TL;DR
- 91% of the SQL injection we found was live in apps that run SAST in their CI pipeline — static analysis in the pipeline didn't stop it reaching production.
- 78% of critical findings were exploitable with no prior access — no login required.
- 42% of applications had at least one broken access control flaw — the most prevalent category in the dataset.
- Authenticated testing surfaced 3.4× more vulnerabilities than unauthenticated.
- Dataset, full methodology, and limitations are below. Raw breakdowns are CC BY 4.0; take what's useful.
The question
Shift-left works: teams scan source code in CI, gate on SAST, and pull in dependency and secrets scanners. So we wanted to answer a narrower, practical question with data rather than opinion: when you actually try to exploit a running application, what do you find that the scanners didn't?
This isn't a product argument — it's a coverage question every AppSec team has. The numbers below come from running an autonomous testing agent that attempts exploitation (not just signature detection) against real applications, then validates each finding by proving it.
Methodology
Dataset. 47,291 findings across 3,847 distinct web applications and APIs, tested between October 2025 and March 2026. Findings are counted at the vulnerability-instance level — one application with five distinct SQL injection points contributes five findings.
"Exploitation-validated" finding. Each finding counted here was confirmed by the agent actually exploiting it — not flagged by signature or heuristic alone. Validation relies on a deterministic oracle: a unique, agent-controlled effect causally produced by its own payload. For injections, the agent triggers an out-of-band interaction (OAST), run on its own dedicated infrastructure, or reads a specific controlled marker (such as the output of SELECT @@version or a pre-planted canary), proving genuine query execution. For authorization flaws, validation is cross-checked: user A's session demonstrably retrieves an object belonging to user B, compared against a ground-truth reference — not merely an HTTP 200 on a manipulated ID. Exploitation is non-destructive: the agent reads only a minimal proof value sufficient to confirm execution, never the underlying dataset, and without modifying or exfiltrating data.
The SAST comparison. This is measured against the subset of apps known to run a SAST gate in their CI pipeline (2,231 of the 3,847, 58%) — a further-narrowed slice of an already self-selected sample. Important caveat: we did not run our own SAST scan over their source code — we only know the pipeline included a SAST step. So the claim is narrow — a SAST-gated pipeline did not prevent the issue from reaching the running app — and it does not establish that SAST failed to detect it. The finding may have been flagged and overridden, suppressed, or fallen outside the tool's language or rule coverage. "SAST" here is whatever single tool and ruleset each team ran.
Privacy. Data is anonymised and aggregated. No PII, no source code, and no identifying details about tested organisations.
Where the vulnerabilities are
By share of all findings: broken access control 34.2%, injection (SQLi/XSS/SSTI) 21.7%, security misconfiguration 18.3%, broken authentication 12.4%, sensitive data exposure 7.8%, vulnerable components 3.4%, other 2.2%. Note the two different denominators: that's 34.2% of all findings, but broken access control affected 42% of apps — the most prevalent category in this dataset.
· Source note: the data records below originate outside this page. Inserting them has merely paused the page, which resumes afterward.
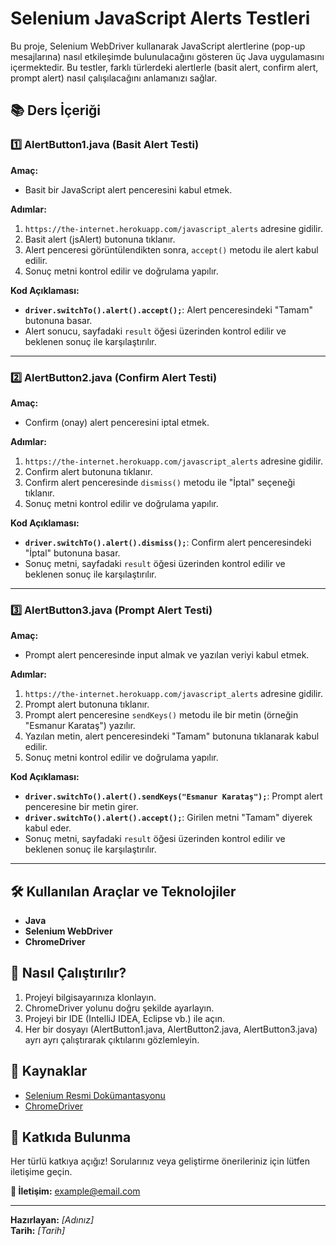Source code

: # Selenium JavaScript Alerts Testleri

Bu proje, Selenium WebDriver kullanarak JavaScript alertlerine (pop-up mesajlarına) nasıl etkileşimde bulunulacağını gösteren üç Java uygulamasını içermektedir. Bu testler, farklı türlerdeki alertlerle (basit alert, confirm alert, prompt alert) nasıl çalışılacağını anlamanızı sağlar.

## 📚 Ders İçeriği

### 1️⃣ **AlertButton1.java** (Basit Alert Testi)

**Amaç:**
- Basit bir JavaScript alert penceresini kabul etmek.

**Adımlar:**
1. `https://the-internet.herokuapp.com/javascript_alerts` adresine gidilir.
2. Basit alert (jsAlert) butonuna tıklanır.
3. Alert penceresi görüntülendikten sonra, `accept()` metodu ile alert kabul edilir.
4. Sonuç metni kontrol edilir ve doğrulama yapılır.

**Kod Açıklaması:**
- **`driver.switchTo().alert().accept();`**: Alert penceresindeki "Tamam" butonuna basar.
- Alert sonucu, sayfadaki `result` öğesi üzerinden kontrol edilir ve beklenen sonuç ile karşılaştırılır.

---

### 2️⃣ **AlertButton2.java** (Confirm Alert Testi)

**Amaç:**
- Confirm (onay) alert penceresini iptal etmek.

**Adımlar:**
1. `https://the-internet.herokuapp.com/javascript_alerts` adresine gidilir.
2. Confirm alert butonuna tıklanır.
3. Confirm alert penceresinde `dismiss()` metodu ile "İptal" seçeneği tıklanır.
4. Sonuç metni kontrol edilir ve doğrulama yapılır.

**Kod Açıklaması:**
- **`driver.switchTo().alert().dismiss();`**: Confirm alert penceresindeki "İptal" butonuna basar.
- Sonuç metni, sayfadaki `result` öğesi üzerinden kontrol edilir ve beklenen sonuç ile karşılaştırılır.

---

### 3️⃣ **AlertButton3.java** (Prompt Alert Testi)

**Amaç:**
- Prompt alert penceresinde input almak ve yazılan veriyi kabul etmek.

**Adımlar:**
1. `https://the-internet.herokuapp.com/javascript_alerts` adresine gidilir.
2. Prompt alert butonuna tıklanır.
3. Prompt alert penceresine `sendKeys()` metodu ile bir metin (örneğin "Esmanur Karataş") yazılır.
4. Yazılan metin, alert penceresindeki "Tamam" butonuna tıklanarak kabul edilir.
5. Sonuç metni kontrol edilir ve doğrulama yapılır.

**Kod Açıklaması:**
- **`driver.switchTo().alert().sendKeys("Esmanur Karataş");`**: Prompt alert penceresine bir metin girer.
- **`driver.switchTo().alert().accept();`**: Girilen metni "Tamam" diyerek kabul eder.
- Sonuç metni, sayfadaki `result` öğesi üzerinden kontrol edilir ve beklenen sonuç ile karşılaştırılır.

---

## 🛠️ Kullanılan Araçlar ve Teknolojiler
- **Java**
- **Selenium WebDriver**
- **ChromeDriver**

## 🚀 Nasıl Çalıştırılır?
1. Projeyi bilgisayarınıza klonlayın.
2. ChromeDriver yolunu doğru şekilde ayarlayın.
3. Projeyi bir IDE (IntelliJ IDEA, Eclipse vb.) ile açın.
4. Her bir dosyayı (AlertButton1.java, AlertButton2.java, AlertButton3.java) ayrı ayrı çalıştırarak çıktılarını gözlemleyin.

## 📄 Kaynaklar
- [Selenium Resmi Dokümantasyonu](https://www.selenium.dev/documentation/en/)
- [ChromeDriver](https://sites.google.com/a/chromium.org/chromedriver/)

## 🤝 Katkıda Bulunma
Her türlü katkıya açığız! Sorularınız veya geliştirme önerileriniz için lütfen iletişime geçin.

**📧 İletişim:** example@email.com

--- 

**Hazırlayan:** *[Adınız]*  
**Tarih:** *[Tarih]*

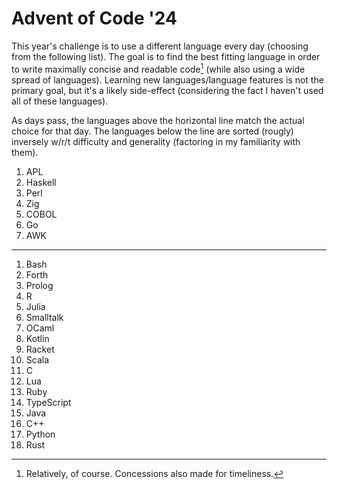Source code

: # Advent of Code '24

This year's challenge is to use a different language every day (choosing from the following list).
The goal is to find the best fitting language in order to write maximally concise and readable code[^relatively] (while also using a wide spread of languages).
Learning new languages/language features is not the primary goal, but it's a likely side-effect (considering the fact I haven't used all of these languages).

[^relatively]: Relatively, of course. Concessions also made for timeliness.

As days pass, the languages above the horizontal line match the actual choice for that day.
The languages below the line are sorted (rougly) inversely w/r/t difficulty and generality (factoring in my familiarity with them).

1. APL
1. Haskell
1. Perl
1. Zig
1. COBOL
1. Go
1. AWK

---

1. Bash
1. Forth
1. Prolog
1. R
1. Julia
1. Smalltalk
1. OCaml
1. Kotlin
1. Racket
1. Scala
1. C
1. Lua
1. Ruby
1. TypeScript
1. Java
1. C++
1. Python
1. Rust
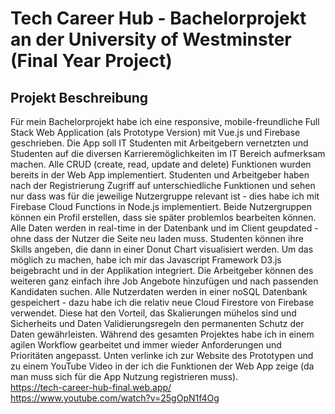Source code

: # Tech Career Hub - Bachelorprojekt an der University of Westminster (Final Year Project) 

## Projekt Beschreibung 
Für mein Bachelorprojekt habe ich eine responsive, mobile-freundliche Full Stack Web Application (als Prototype Version) mit Vue.js und Firebase geschrieben. Die App soll IT Studenten mit Arbeitgebern vernetzten und Studenten auf die diversen Karrieremöglichkeiten im IT Bereich aufmerksam machen. Alle CRUD (create, read, update and delete) Funktionen wurden bereits in der Web App implementiert. Studenten und Arbeitgeber haben nach der Registrierung Zugriff auf unterschiedliche Funktionen und sehen nur dass was für die jeweilige Nutzergruppe relevant ist - dies habe ich mit Firebase Cloud Functions in Node.js implementiert. Beide Nutzergruppen können ein Profil erstellen, dass sie später problemlos bearbeiten können. Alle Daten werden in real-time in der Datenbank und im Client geupdated - ohne dass der Nutzer die Seite neu laden muss. Studenten können ihre Skills angeben, die dann in einer Donut Chart visualisiert werden. Um das möglich zu machen, habe ich mir das Javascript Framework D3.js beigebracht und in der Applikation integriert. Die Arbeitgeber können des weiteren ganz einfach ihre Job Angebote hinzufügen und nach passenden Kandidaten suchen. Alle Nutzerdaten werden in einer noSQL Datenbank gespeichert - dazu habe ich die relativ neue Cloud Firestore von Firebase verwendet. Diese hat den Vorteil, das Skalierungen mühelos sind und Sicherheits und Daten Validierungsregeln den permanenten Schutz der Daten gewährleisten. Während des gesamten Projektes habe ich in einem agilen Workflow gearbeitet und immer wieder Anforderungen und Prioritäten angepasst. Unten verlinke ich zur Website des Prototypen und zu einem YouTube Video in der ich die Funktionen der Web App zeige (da man muss sich für die App Nutzung registrieren muss).<br> 
https://tech-career-hub-final.web.app/<br>
https://www.youtube.com/watch?v=25gOpN1f4Og


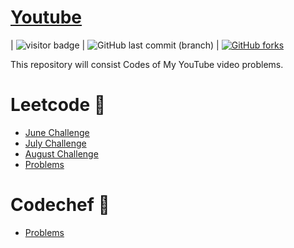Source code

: # [Youtube](https://youtube.com/NareshGupta) 
| <img src="https://visitor-badge.laobi.icu/badge?page_id=naresh1406.youtube" alt="visitor badge"/> | ![GitHub last commit (branch)](https://img.shields.io/github/last-commit/naresh1406/youtube/master) | [![GitHub forks](https://img.shields.io/github/forks/naresh1406/youtube.svg?style=social&label=Fork&maxAge=2592000)](https://GitHub.com/naresh1406/youtube/)


This repository will consist Codes of My YouTube video problems.

# Leetcode :brain:
- [June Challenge](https://github.com/naresh1406/youtube/tree/master/src/main/cp/leetcode/june)
- [July Challenge](https://github.com/naresh1406/youtube/tree/master/src/main/cp/leetcode/july)
- [August Challenge](https://github.com/naresh1406/youtube/tree/master/src/main/cp/leetcode/august)
- [Problems](https://github.com/naresh1406/youtube/tree/master/src/main/cp/leetcode/problems)

# Codechef :muscle:
- [Problems](https://github.com/naresh1406/youtube/tree/master/src/main/cp/codechef)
Severity and exploitability
49% of findings were High or Critical (Critical 18%, High 31%, Medium 34%, Low/Info 17%). The number that stood out: 78% of critical findings were exploitable with no prior access — reachable by an unauthenticated attacker, with no foothold required.


What a SAST gate in CI didn't stop
Of the SQL injection we exploited, 91% was in applications that run SAST in their CI pipeline (see the SAST caveat in Methodology — we don't claim SAST failed to detect it, only that a SAST-gated pipeline didn't prevent it reaching production). This isn't a knock on SAST — it's a coverage boundary. Static analysis reasons about source code; injection that depends on runtime data flow, framework behaviour, or composed queries — or that's flagged and then overridden — can still be live and exploitable against the running app.

Why authenticated testing matters
Authenticated testing surfaced 3.4× more vulnerabilities than unauthenticated testing across the dataset. Most broken-object-level-authorization (IDOR) and business-logic flaws simply don't exist until you're logged in and can move between objects and roles. This sits comfortably with the 78% figure above: the critical findings skew to pre-auth bugs an anonymous attacker can reach, while authenticated testing mostly expands the total count — largely with authorization issues that are often high, not critical. Either way, testing only the unauthenticated surface misses most of the high-impact authorization issues.

What this means in practice
A few takeaways that hold regardless of which tools you use:
- SAST is necessary, not sufficient. Pair static analysis with dynamic, exploit-driven testing — they cover different failure modes, and the injection data shows the gap is large.
- Authorization is the dominant real-world risk. Broken access control leads, and 78% of critical issues need no login. Test authenticated, across multiple roles, or you miss most of it.
- Cadence matters. New code — and the issue classes above — ships between point-in-time audits, which is the argument for testing continuously rather than once a quarter.
Limitations — what this data does not show
This is a single-vendor dataset, not a peer-reviewed study. Read it with these caveats:
- Selection bias. These are applications whose teams chose to run an autonomous testing platform — skewed toward startups, SMBs, and SaaS (38% of the sample). It is not a representative sample of the web.
- The agent has blind spots. Autonomous testing is strong on broad, exploit-driven coverage but weaker than a skilled human on novel business logic and deeply context-dependent attack chains. What we found is not everything that's there.
- The SAST comparison is a narrowed subset. It covers only apps that run a SAST gate in CI — a further-narrowed slice of an already self-selected sample, so the selection biases compound — and reflects one SAST tool and ruleset.
- Validation isn't infallible. Exploitation-validation reduces but doesn't eliminate false positives and false negatives.
- Point-in-time. Figures cover October 2025 to March 2026 and shift quarter to quarter.
Data availability
Aggregate data and methodology are published on our Web Application Security Report under CC BY 4.0 — quote, chart, or reproduce with attribution. Happy to share raw category and severity breakdowns or the chart pack on request.
For context, IBM's 2024 Cost of a Data Breach Report puts the average breach at $4.88M — many of which begin with the same web-application weaknesses covered here.